Kim Seyoung, Xing Eric P
School of Computer Science, Carnegie Mellon University , Pittsburgh, Pennsylvania.
J Comput Biol. 2014 Apr;21(4):345-60. doi: 10.1089/cmb.2009.0224. Epub 2011 May 6.
A genome-wide association study involves examining a large number of single-nucleotide polymorphisms (SNPs) to identify SNPs that are significantly associated with the given phenotype, while trying to reduce the false positive rate. Although haplotype-based association methods have been proposed to accommodate correlation information across nearby SNPs that are in linkage disequilibrium, none of these methods directly incorporated the structural information such as recombination events along chromosome.

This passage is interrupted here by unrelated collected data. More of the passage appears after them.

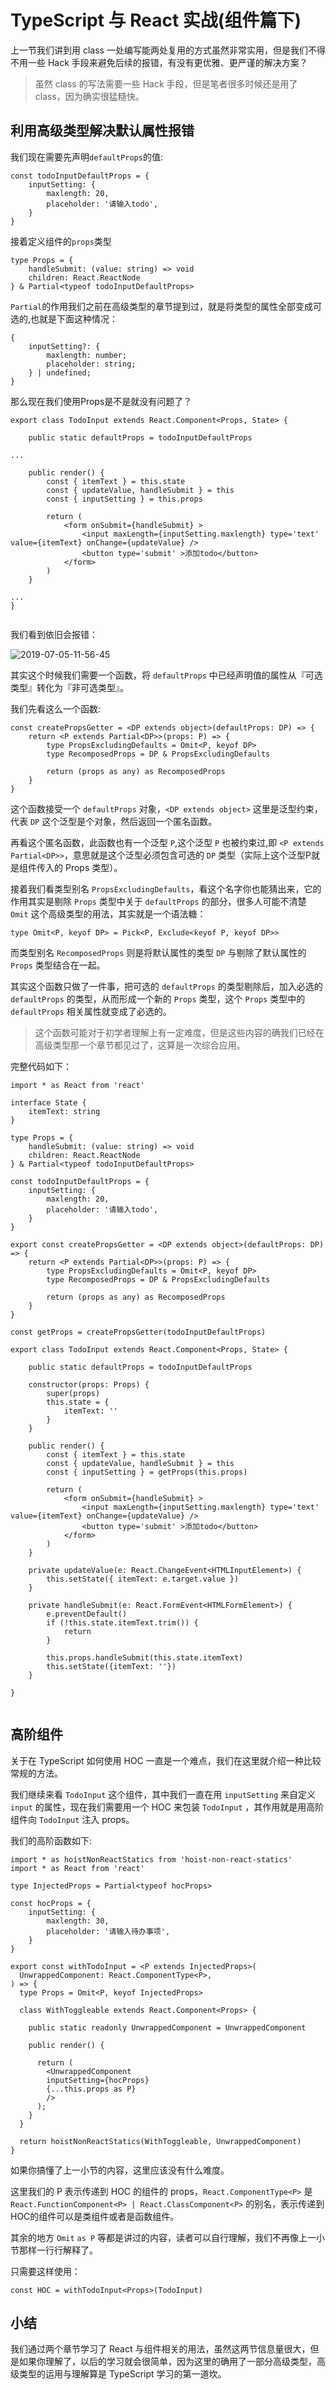 # TypeScript 与 React 实战\(组件篇下\)

上一节我们讲到用 class 一处编写能两处复用的方式虽然非常实用，但是我们不得不用一些 Hack 手段来避免后续的报错，有没有更优雅、更严谨的解决方案？

> 虽然 class 的写法需要一些 Hack 手段，但是笔者很多时候还是用了 class，因为确实很猛糙快。

## 利用高级类型解决默认属性报错

我们现在需要先声明`defaultProps`的值:

```
const todoInputDefaultProps = {
    inputSetting: {
        maxlength: 20,
        placeholder: '请输入todo',
    }
}

```

接着定义组件的`props`类型

```
type Props = {
    handleSubmit: (value: string) => void
    children: React.ReactNode
} & Partial<typeof todoInputDefaultProps>

```

`Partial`的作用我们之前在高级类型的章节提到过，就是将类型的属性全部变成可选的,也就是下面这种情况：

```
{
    inputSetting?: {
        maxlength: number;
        placeholder: string;
    } | undefined;
}

```

那么现在我们使用Props是不是就没有问题了？

```
export class TodoInput extends React.Component<Props, State> {

    public static defaultProps = todoInputDefaultProps

...

    public render() {
        const { itemText } = this.state
        const { updateValue, handleSubmit } = this
        const { inputSetting } = this.props

        return (
            <form onSubmit={handleSubmit} >
                <input maxLength={inputSetting.maxlength} type='text' value={itemText} onChange={updateValue} />
                <button type='submit' >添加todo</button>
            </form>
        )
    }

...
}


```

我们看到依旧会报错：

![2019-07-05-11-56-45](https://user-gold-cdn.xitu.io/2019/10/11/16dbb13b3680b13a?w=480&h=193&f=png&s=35518)

其实这个时候我们需要一个函数，将 `defaultProps` 中已经声明值的属性从『可选类型』转化为『非可选类型』。

我们先看这么一个函数:

```
const createPropsGetter = <DP extends object>(defaultProps: DP) => {
    return <P extends Partial<DP>>(props: P) => {
        type PropsExcludingDefaults = Omit<P, keyof DP>
        type RecomposedProps = DP & PropsExcludingDefaults

        return (props as any) as RecomposedProps
    }
}

```

这个函数接受一个 `defaultProps` 对象，`<DP extends object>` 这里是泛型约束，代表 `DP` 这个泛型是个对象，然后返回一个匿名函数。

再看这个匿名函数，此函数也有一个泛型 `P`,这个泛型 `P` 也被约束过,即 `<P extends Partial<DP>>`，意思就是这个泛型必须包含可选的 `DP` 类型（实际上这个泛型P就是组件传入的 Props 类型）。

接着我们看类型别名 `PropsExcludingDefaults`，看这个名字你也能猜出来，它的作用其实是剔除 `Props` 类型中关于 `defaultProps` 的部分，很多人可能不清楚 `Omit` 这个高级类型的用法，其实就是一个语法糖：

```
type Omit<P, keyof DP> = Pick<P, Exclude<keyof P, keyof DP>>

```

而类型别名 `RecomposedProps` 则是将默认属性的类型 `DP` 与剔除了默认属性的 `Props` 类型结合在一起。

其实这个函数只做了一件事，把可选的 `defaultProps` 的类型剔除后，加入必选的 `defaultProps` 的类型，从而形成一个新的 `Props` 类型，这个 `Props` 类型中的 `defaultProps` 相关属性就变成了必选的。

> 这个函数可能对于初学者理解上有一定难度，但是这些内容的确我们已经在高级类型那一个章节都见过了，这算是一次综合应用。

完整代码如下：

```
import * as React from 'react'

interface State {
    itemText: string
}

type Props = {
    handleSubmit: (value: string) => void
    children: React.ReactNode
} & Partial<typeof todoInputDefaultProps>

const todoInputDefaultProps = {
    inputSetting: {
        maxlength: 20,
        placeholder: '请输入todo',
    }
}

export const createPropsGetter = <DP extends object>(defaultProps: DP) => {
    return <P extends Partial<DP>>(props: P) => {
        type PropsExcludingDefaults = Omit<P, keyof DP>
        type RecomposedProps = DP & PropsExcludingDefaults

        return (props as any) as RecomposedProps
    }
}

const getProps = createPropsGetter(todoInputDefaultProps)

export class TodoInput extends React.Component<Props, State> {

    public static defaultProps = todoInputDefaultProps

    constructor(props: Props) {
        super(props)
        this.state = {
            itemText: ''
        }
    }

    public render() {
        const { itemText } = this.state
        const { updateValue, handleSubmit } = this
        const { inputSetting } = getProps(this.props)

        return (
            <form onSubmit={handleSubmit} >
                <input maxLength={inputSetting.maxlength} type='text' value={itemText} onChange={updateValue} />
                <button type='submit' >添加todo</button>
            </form>
        )
    }

    private updateValue(e: React.ChangeEvent<HTMLInputElement>) {
        this.setState({ itemText: e.target.value })
    }

    private handleSubmit(e: React.FormEvent<HTMLFormElement>) {
        e.preventDefault()
        if (!this.state.itemText.trim()) {
            return
        }

        this.props.handleSubmit(this.state.itemText)
        this.setState({itemText: ''})
    }

}


```

## 高阶组件

关于在 TypeScript 如何使用 HOC 一直是一个难点，我们在这里就介绍一种比较常规的方法。

我们继续来看 `TodoInput` 这个组件，其中我们一直在用 `inputSetting` 来自定义 `input` 的属性，现在我们需要用一个 HOC 来包装 `TodoInput` ，其作用就是用高阶组件向 `TodoInput` 注入 props。

我们的高阶函数如下:

```
import * as hoistNonReactStatics from 'hoist-non-react-statics'
import * as React from 'react'

type InjectedProps = Partial<typeof hocProps>

const hocProps = {
    inputSetting: {
        maxlength: 30,
        placeholder: '请输入待办事项',
    }
}

export const withTodoInput = <P extends InjectedProps>(
  UnwrappedComponent: React.ComponentType<P>,
) => {
  type Props = Omit<P, keyof InjectedProps>

  class WithToggleable extends React.Component<Props> {

    public static readonly UnwrappedComponent = UnwrappedComponent

    public render() {

      return (
        <UnwrappedComponent
        inputSetting={hocProps}
        {...this.props as P}
        />
      );
    }
  }

  return hoistNonReactStatics(WithToggleable, UnwrappedComponent)
}

```

如果你搞懂了上一小节的内容，这里应该没有什么难度。

这里我们的 P 表示传递到 HOC 的组件的 props，`React.ComponentType<P>` 是 `React.FunctionComponent<P> | React.ClassComponent<P>` 的别名，表示传递到HOC的组件可以是类组件或者是函数组件。

其余的地方 `Omit` `as P` 等都是讲过的内容，读者可以自行理解，我们不再像上一小节那样一行行解释了。

只需要这样使用：

```
const HOC = withTodoInput<Props>(TodoInput)

```

## 小结

我们通过两个章节学习了 React 与组件相关的用法，虽然这两节信息量很大，但是如果你理解了，以后的学习就会很简单，因为这里的确用了一部分高级类型，高级类型的运用与理解算是 TypeScript 学习的第一道坎。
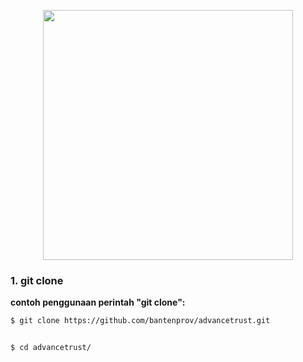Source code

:<p align="center"><img src="https://res.cloudinary.com/dtfbvvkyp/image/upload/v1566331377/laravel-logolockup-cmyk-red.svg" width="400"></p>

### 1. git clone

**contoh penggunaan perintah "git clone":**
```bash
$ git clone https://github.com/bantenprov/advancetrust.git


$ cd advancetrust/
```
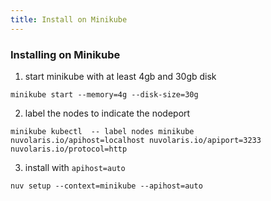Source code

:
 ```yaml
---
title: Install on Minikube
---
```


### Installing on Minikube

1. start minikube with at least 4gb and 30gb disk

```
minikube start --memory=4g --disk-size=30g
```

2. label the nodes to indicate the nodeport

```
minikube kubectl  -- label nodes minikube nuvolaris.io/apihost=localhost nuvolaris.io/apiport=3233 nuvolaris.io/protocol=http
```

3. install with `apihost=auto`

```
nuv setup --context=minikube --apihost=auto
```

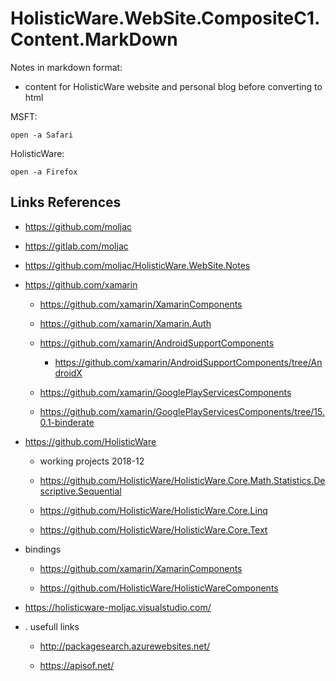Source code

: # HolisticWare.WebSite.CompositeC1.Content.MarkDown

Notes in markdown format:

*   content for HolisticWare website and personal blog before converting to html


MSFT:

```
open -a Safari
```

HolisticWare:

```
open -a Firefox
```

## Links References


*   https://github.com/moljac

*   https://gitlab.com/moljac

*   https://github.com/moljac/HolisticWare.WebSite.Notes

*   https://github.com/xamarin

    *   https://github.com/xamarin/XamarinComponents

    *	https://github.com/xamarin/Xamarin.Auth

    *   https://github.com/xamarin/AndroidSupportComponents

        *    https://github.com/xamarin/AndroidSupportComponents/tree/AndroidX

    *   https://github.com/xamarin/GooglePlayServicesComponents

	*    https://github.com/xamarin/GooglePlayServicesComponents/tree/15.0.1-binderate

*   https://github.com/HolisticWare

    *   working projects 2018-12

	*   https://github.com/HolisticWare/HolisticWare.Core.Math.Statistics.Descriptive.Sequential

	*   https://github.com/HolisticWare/HolisticWare.Core.Linq

	*   https://github.com/HolisticWare/HolisticWare.Core.Text
	
*   bindings

    *   https://github.com/xamarin/XamarinComponents
    
    *   https://github.com/HolisticWare/HolisticWareComponents
    
    

*    https://holisticware-moljac.visualstudio.com/

* .  usefull links

    *   http://packagesearch.azurewebsites.net/
    
    *   https://apisof.net/
    
    
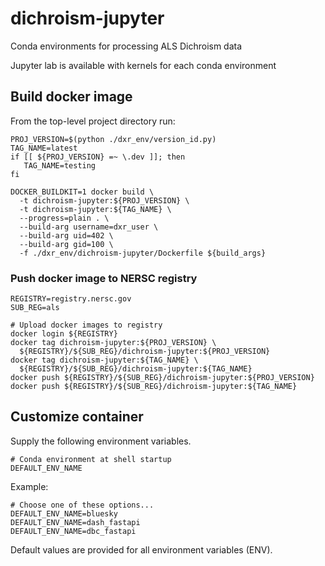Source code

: # dichroism-jupyter

Conda environments for processing ALS Dichroism data

Jupyter lab is available with kernels for each conda environment

## Build docker image

From the top-level project directory run:

```
PROJ_VERSION=$(python ./dxr_env/version_id.py)
TAG_NAME=latest
if [[ ${PROJ_VERSION} =~ \.dev ]]; then
   TAG_NAME=testing
fi

DOCKER_BUILDKIT=1 docker build \
  -t dichroism-jupyter:${PROJ_VERSION} \
  -t dichroism-jupyter:${TAG_NAME} \
  --progress=plain . \
  --build-arg username=dxr_user \
  --build-arg uid=402 \
  --build-arg gid=100 \
  -f ./dxr_env/dichroism-jupyter/Dockerfile ${build_args}
```

### Push docker image to NERSC registry

```
REGISTRY=registry.nersc.gov
SUB_REG=als

# Upload docker images to registry
docker login ${REGISTRY}
docker tag dichroism-jupyter:${PROJ_VERSION} \
  ${REGISTRY}/${SUB_REG}/dichroism-jupyter:${PROJ_VERSION}
docker tag dichroism-jupyter:${TAG_NAME} \
  ${REGISTRY}/${SUB_REG}/dichroism-jupyter:${TAG_NAME}
docker push ${REGISTRY}/${SUB_REG}/dichroism-jupyter:${PROJ_VERSION}
docker push ${REGISTRY}/${SUB_REG}/dichroism-jupyter:${TAG_NAME}
```

## Customize container

Supply the following environment variables.

```
# Conda environment at shell startup
DEFAULT_ENV_NAME 
```

Example:

```
# Choose one of these options...
DEFAULT_ENV_NAME=bluesky
DEFAULT_ENV_NAME=dash_fastapi
DEFAULT_ENV_NAME=dbc_fastapi
```

Default values are provided for all environment variables (ENV).
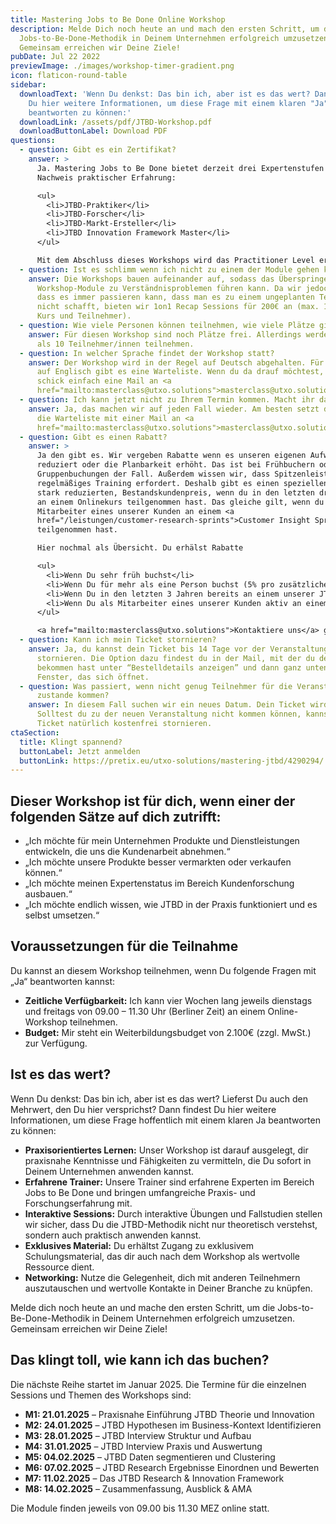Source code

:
 ```yaml
---
title: Mastering Jobs to Be Done Online Workshop
description: Melde Dich noch heute an und mach den ersten Schritt, um die
  Jobs-to-Be-Done-Methodik in Deinem Unternehmen erfolgreich umzusetzen.
  Gemeinsam erreichen wir Deine Ziele!
pubDate: Jul 22 2022
previewImage: ./images/workshop-timer-gradient.png
icon: flaticon-round-table
sidebar:
  downloadText: 'Wenn Du denkst: Das bin ich, aber ist es das wert? Dann findest
    Du hier weitere Informationen, um diese Frage mit einem klaren "Ja"
    beantworten zu können:'
  downloadLink: /assets/pdf/JTBD-Workshop.pdf
  downloadButtonLabel: Download PDF
questions:
  - question: Gibt es ein Zertifikat?
    answer: >
      Ja. Mastering Jobs to Be Done bietet derzeit drei Expertenstufen zum
      Nachweis praktischer Erfahrung:

      <ul>
        <li>JTBD-Praktiker</li>
        <li>JTBD-Forscher</li>
        <li>JTBD-Markt-Ersteller</li>
        <li>JTBD Innovation Framework Master</li>
      </ul>

      Mit dem Abschluss dieses Workshops wird das Practitioner Level erworben, welches drei Jahre gültig bleibt. Nähere Informationen zu den Zertifizierungen erhältst Du im direkten Gespräch.
  - question: Ist es schlimm wenn ich nicht zu einem der Module gehen kann?
    answer: Die Workshops bauen aufeinander auf, sodass das Überspringen einzelner
      Workshop-Module zu Verständnisproblemen führen kann. Da wir jedoch wissen,
      dass es immer passieren kann, dass man es zu einem ungeplanten Termin
      nicht schafft, bieten wir 1on1 Recap Sessions für 200€ an (max. 1 Mal pro
      Kurs und Teilnehmer).
  - question: Wie viele Personen können teilnehmen, wie viele Plätze gibt es?
    answer: Für diesen Workshop sind noch Plätze frei. Allerdings werden nicht mehr
      als 10 Teilnehmer/innen teilnehmen.
  - question: In welcher Sprache findet der Workshop statt?
    answer: Der Workshop wird in der Regel auf Deutsch abgehalten. Für die Termine
      auf Englisch gibt es eine Warteliste. Wenn du da drauf möchtest, dann
      schick einfach eine Mail an <a
      href="mailto:masterclass@utxo.solutions">masterclass@utxo.solutions</a>
  - question: Ich kann jetzt nicht zu Ihrem Termin kommen. Macht ihr das noch einmal?
    answer: Ja, das machen wir auf jeden Fall wieder. Am besten setzt du dich auf
      die Warteliste mit einer Mail an <a
      href="mailto:masterclass@utxo.solutions">masterclass@utxo.solutions</a>
  - question: Gibt es einen Rabatt?
    answer: >
      Ja den gibt es. Wir vergeben Rabatte wenn es unseren eigenen Aufwand
      reduziert oder die Planbarkeit erhöht. Das ist bei Frühbuchern oder
      Gruppenbuchungen der Fall. Außerdem wissen wir, dass Spitzenleistung
      regelmäßiges Training erfordert. Deshalb gibt es einen speziellen, sehr
      stark reduzierten, Bestandskundenpreis, wenn du in den letzten drei Jahren
      an einem Onlinekurs teilgenommen hast. Das gleiche gilt, wenn du als
      Mitarbeiter eines unserer Kunden an einem <a
      href="/leistungen/customer-research-sprints">Customer Insight Sprint</a>
      teilgenommen hast.

      Hier nochmal als Übersicht. Du erhälst Rabatte

      <ul>
        <li>Wenn Du sehr früh buchst</li>
        <li>Wenn Du für mehr als eine Person buchst (5% pro zusätzlicher Person für alle, max 20%)</li>
        <li>Wenn Du in den letzten 3 Jahren bereits an einem unserer JTBD-Trainings teilgenommen hast und eine Auffrischung machen möchtest</li>
        <li>Wenn Du als Mitarbeiter eines unserer Kunden aktiv an einem <a href="/leistungen/customer-research-sprints">Customer Insight Sprint</a> oder anderen Projekt teilgenommen hast</li>
      </ul>

      <a href="mailto:masterclass@utxo.solutions">Kontaktiere uns</a> gerne für weitere Informationen.
  - question: Kann ich mein Ticket stornieren?
    answer: Ja, du kannst dein Ticket bis 14 Tage vor der Veranstaltung zu 100%
      stornieren. Die Option dazu findest du in der Mail, mit der du dein Ticket
      bekommen hast unter “Bestelldetails anzeigen” und dann ganz unten im
      Fenster, das sich öffnet.
  - question: Was passiert, wenn nicht genug Teilnehmer für die Veranstaltung
      zustande kommen?
    answer: In diesem Fall suchen wir ein neues Datum. Dein Ticket wird übertragen.
      Solltest du zu der neuen Veranstaltung nicht kommen können, kannst du dein
      Ticket natürlich kostenfrei stornieren.
ctaSection:
  title: Klingt spannend?
  buttonLabel: Jetzt anmelden
  buttonLink: https://pretix.eu/utxo-solutions/mastering-jtbd/4290294/
---
```


## Dieser Workshop ist für dich, wenn einer der folgenden Sätze auf dich zutrifft:

- „Ich möchte für mein Unternehmen Produkte und Dienstleistungen entwickeln, die uns die Kundenarbeit abnehmen.“
- „Ich möchte unsere Produkte besser vermarkten oder verkaufen können.“
- „Ich möchte meinen Expertenstatus im Bereich Kundenforschung ausbauen.“
- „Ich möchte endlich wissen, wie JTBD in der Praxis funktioniert und es selbst umsetzen.“

## Voraussetzungen für die Teilnahme

Du kannst an diesem Workshop teilnehmen, wenn Du folgende Fragen mit „Ja“ beantworten kannst:

- **Zeitliche Verfügbarkeit:** Ich kann vier Wochen lang jeweils dienstags und freitags von 09.00 – 11.30 Uhr (Berliner Zeit) an einem Online-Workshop teilnehmen.
- **Budget:** Mir steht ein Weiterbildungsbudget von 2.100€ (zzgl. MwSt.) zur Verfügung.

## Ist es das wert?

Wenn Du denkst: Das bin ich, aber ist es das wert? Lieferst Du auch den Mehrwert, den Du hier versprichst? Dann findest Du hier weitere Informationen, um diese Frage hoffentlich mit einem klaren Ja beantworten zu können:

- **Praxisorientiertes Lernen:** Unser Workshop ist darauf ausgelegt, dir praxisnahe Kenntnisse und Fähigkeiten zu vermitteln, die Du sofort in Deinem Unternehmen anwenden kannst.
- **Erfahrene Trainer:** Unsere Trainer sind erfahrene Experten im Bereich Jobs to Be Done und bringen umfangreiche Praxis- und Forschungserfahrung mit.
- **Interaktive Sessions:** Durch interaktive Übungen und Fallstudien stellen wir sicher, dass Du die JTBD-Methodik nicht nur theoretisch verstehst, sondern auch praktisch anwenden kannst.
- **Exklusives Material:** Du erhältst Zugang zu exklusivem Schulungsmaterial, das dir auch nach dem Workshop als wertvolle Ressource dient.
- **Networking:** Nutze die Gelegenheit, dich mit anderen Teilnehmern auszutauschen und wertvolle Kontakte in Deiner Branche zu knüpfen.

Melde dich noch heute an und mache den ersten Schritt, um die Jobs-to-Be-Done-Methodik in Deinem Unternehmen erfolgreich umzusetzen. Gemeinsam erreichen wir Deine Ziele!

## Das klingt toll, wie kann ich das buchen?

Die nächste Reihe startet im Januar 2025. Die Termine für die einzelnen Sessions und Themen des Workshops sind:

- **M1: 21.01.2025** – Praxisnahe Einführung JTBD Theorie und Innovation
- **M2: 24.01.2025** – JTBD Hypothesen im Business-Kontext Identifizieren
- **M3: 28.01.2025** – JTBD Interview Struktur und Aufbau
- **M4: 31.01.2025** – JTBD Interview Praxis und Auswertung
- **M5: 04.02.2025** – JTBD Daten segmentieren und Clustering
- **M6: 07.02.2025** – JTBD Research Ergebnisse Einordnen und Bewerten
- **M7: 11.02.2025** – Das JTBD Research & Innovation Framework
- **M8: 14.02.2025** – Zusammenfassung, Ausblick & AMA

Die Module finden jeweils von 09.00 bis 11.30 MEZ online statt.

<CtaSection props={frontmatter.ctaSection} classes="mb-3" center={true} />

In this paper, we propose a new approach called stochastic block lasso for association mapping that exploits prior knowledge on linkage disequilibrium structure in the genome such as recombination rates and distances between adjacent SNPs in order to increase the power of detecting true associations while reducing false positives. Following a typical linear regression framework with the genotypes as inputs and the phenotype as output, our proposed method employs a sparsity-enforcing Laplacian prior for the regression coefficients, augmented by a first-order Markov process along the sequence of SNPs that incorporates the prior information on the linkage disequilibrium structure. The Markov-chain prior models the structural dependencies between a pair of adjacent SNPs, and allows us to look for association SNPs in a coupled manner, combining strength from multiple nearby SNPs. Our results on HapMap-simulated datasets and mouse datasets show that there is a significant advantage in incorporating the prior knowledge on linkage disequilibrium structure for marker identification under whole-genome association.
全基因组关联研究涉及检查大量单核苷酸多态性(SNP),以识别与给定表型显著相关的SNP,同时试图降低假阳性率。尽管已经提出了基于单倍型的关联方法来处理处于连锁不平衡状态的相邻SNP之间的相关信息,但这些方法都没有直接纳入诸如沿染色体的重组事件等结构信息。在本文中,我们提出了一种称为随机块套索的新方法用于关联定位,该方法利用基因组中连锁不平衡结构的先验知识,如重组率和相邻SNP之间的距离,以提高检测真实关联的能力,同时减少假阳性。遵循以基因型为输入、表型为输出的典型线性回归框架,我们提出的方法对回归系数采用了一种强制稀疏的拉普拉斯先验,并通过沿SNP序列的一阶马尔可夫过程进行增强,该过程纳入了连锁不平衡结构的先验信息。马尔可夫链先验对一对相邻SNP之间的结构依赖性进行建模,并允许我们以耦合的方式寻找关联SNP,结合来自多个相邻SNP的强度。我们在HapMap模拟数据集和小鼠数据集上的结果表明,在全基因组关联下纳入连锁不平衡结构的先验知识用于标记识别具有显著优势。